La donna, costretta a stare nel limbo tra bene e male, in Purgatorio, è dunque tornata dall’aldilà per sollecitare i suffragi del marito così che le sue terribili sofferenze possano abbreviarsi. E van Eyck ce lo fa comprendere bene anche dal punto di vista spaziale: la defunta - che ha alle spalle un baldacchino rosso fuoco, eco del tormento ultraterreno - è infatti rivolta verso la luce della finestra la cui parte superiore è formata da tondi di vetro soffiato (il cerchio indica la perfezione) e oltre la quale si intravede una giornata di sole e un ciliegio, albero paradisiaco per eccellenza. A sbarrarle la strada per l’Eden, ci sono però l’uomo e il pesante cassone alle sue spalle su cui sono appoggiate tre arance (quattro, contando quella sul davanzale), segni del peccato originale. Il marito è quindi di ostacolo alla grazia della donna che lo invita a giurare - guardate la sinistra di lui, alzata all’altezza del cuore -, a promettere che pregherà per lei, probabilmente sgranando quel rosario di ambra gialla appeso di fianco allo specchio. Di più: lo scopino notato prima è appeso ad un’alta sedia gotica. Usata per l’allattamento e ornata in alto con una raffigurazione di Margherita di Antiochia, patrona delle partorienti, la sedia però è vuota; Costanza è dunque probabilmente morta di parto senza poter ricevere i sacramenti né fare atto di costrizione. E infatti, sul piattello del lampadario, sopra di lei, c’è una terza, microscopica candela di cui non si intravede neppure lo stoppino: il neonato morto insieme alla madre. Dunque siamo di fronte ad un dipinto tragico, ad una elaboratissima riflessione sulla fine? La M formata dai due coniugi rimanda davvero alla parola “morz”, “morte” nel francese antico? No, e in questo sta il genio di van Eyck.

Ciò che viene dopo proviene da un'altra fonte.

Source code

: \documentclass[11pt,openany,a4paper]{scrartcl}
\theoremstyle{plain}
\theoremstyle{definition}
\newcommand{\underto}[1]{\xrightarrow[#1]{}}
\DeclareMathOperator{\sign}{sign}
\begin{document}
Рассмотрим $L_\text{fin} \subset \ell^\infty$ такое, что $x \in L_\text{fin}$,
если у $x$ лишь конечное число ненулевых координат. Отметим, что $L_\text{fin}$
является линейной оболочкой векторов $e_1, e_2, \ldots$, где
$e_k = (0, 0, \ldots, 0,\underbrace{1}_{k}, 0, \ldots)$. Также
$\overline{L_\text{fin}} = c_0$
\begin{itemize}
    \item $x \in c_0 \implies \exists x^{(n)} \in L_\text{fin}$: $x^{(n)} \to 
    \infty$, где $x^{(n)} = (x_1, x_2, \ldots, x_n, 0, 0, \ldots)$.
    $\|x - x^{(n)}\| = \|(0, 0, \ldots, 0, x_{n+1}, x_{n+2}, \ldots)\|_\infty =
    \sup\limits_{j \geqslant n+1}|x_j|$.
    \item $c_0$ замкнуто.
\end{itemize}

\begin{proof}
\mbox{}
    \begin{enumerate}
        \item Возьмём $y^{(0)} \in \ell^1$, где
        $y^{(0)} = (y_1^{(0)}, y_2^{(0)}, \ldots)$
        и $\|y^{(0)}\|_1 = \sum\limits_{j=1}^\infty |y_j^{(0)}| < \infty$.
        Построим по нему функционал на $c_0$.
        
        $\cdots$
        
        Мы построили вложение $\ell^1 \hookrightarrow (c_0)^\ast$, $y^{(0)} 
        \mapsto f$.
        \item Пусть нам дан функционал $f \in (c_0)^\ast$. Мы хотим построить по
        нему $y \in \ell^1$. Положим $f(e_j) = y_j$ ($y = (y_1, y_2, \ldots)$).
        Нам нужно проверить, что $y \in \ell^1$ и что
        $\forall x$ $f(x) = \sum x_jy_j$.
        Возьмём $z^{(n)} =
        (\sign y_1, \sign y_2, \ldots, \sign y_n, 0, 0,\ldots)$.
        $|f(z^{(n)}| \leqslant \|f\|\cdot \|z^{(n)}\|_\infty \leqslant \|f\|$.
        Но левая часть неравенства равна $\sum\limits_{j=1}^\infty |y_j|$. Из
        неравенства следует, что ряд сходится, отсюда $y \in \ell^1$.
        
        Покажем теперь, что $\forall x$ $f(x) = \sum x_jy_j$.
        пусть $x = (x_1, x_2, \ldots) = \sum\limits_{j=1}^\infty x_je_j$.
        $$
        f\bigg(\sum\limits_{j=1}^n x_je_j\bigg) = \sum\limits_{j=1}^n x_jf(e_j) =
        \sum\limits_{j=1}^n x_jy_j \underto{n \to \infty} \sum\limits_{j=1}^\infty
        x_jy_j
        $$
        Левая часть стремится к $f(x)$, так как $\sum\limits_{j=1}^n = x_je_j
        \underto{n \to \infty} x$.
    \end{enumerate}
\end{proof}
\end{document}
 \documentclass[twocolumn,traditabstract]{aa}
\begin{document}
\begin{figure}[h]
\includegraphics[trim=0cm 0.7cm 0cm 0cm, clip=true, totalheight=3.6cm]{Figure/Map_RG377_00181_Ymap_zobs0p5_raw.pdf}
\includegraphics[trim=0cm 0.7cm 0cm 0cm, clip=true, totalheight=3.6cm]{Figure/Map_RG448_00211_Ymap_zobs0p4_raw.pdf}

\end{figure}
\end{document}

La nostra indagine ha infatti tralasciato un ultimo oggetto: le ciabatte rosse accanto al letto. Giovanni Arnolfini le ha lasciate lì dopo la morte della moglie, quasi volendo congelare lo spazio della felicità passata? È possibile, ma la loro posizione è bizzarra: la V formata dalle due punte coincide infatti con la linea che, come abbiamo visto, divide il dipinto tra ombra e luce. È come se dunque ci fosse un piede femminile nella vita e uno nella morte: forse una moglie scomparsa e una viva che sta per diventare madre? La stanza cambia allora di nuovo forma: non è più soltanto lo spazio dell’apparizione, ma anche il luogo di un’azione che in procinto di compiersi. La candela sul lampadario, che rimanda all’usanza di accendere un lume per la puerpera, c’è; la sedia alta per allattare e la cassapanca che conteneva di solito le coperte e i cuscini per i visitatori ci sono: tutto è pronto per accogliere una nuova vita. Così, forse, il momento in cui la seconda moglie (una certa Giovanna Cerami) stava per partorire nella stessa stanza e nello stesso letto dove era morta Costanza, scatenò in Giovanni Arnolfini un ricordo struggente che si fece sconvolgimento, shock, visione e, infine, desiderio di fare memoria. Un desiderio affidato ai pennelli di un pittore sbalorditivo che seppe dare una forma e un colore così esatti a quelle emozioni che, anche seicento anni dopo, fatichiamo a distogliere lo sguardo.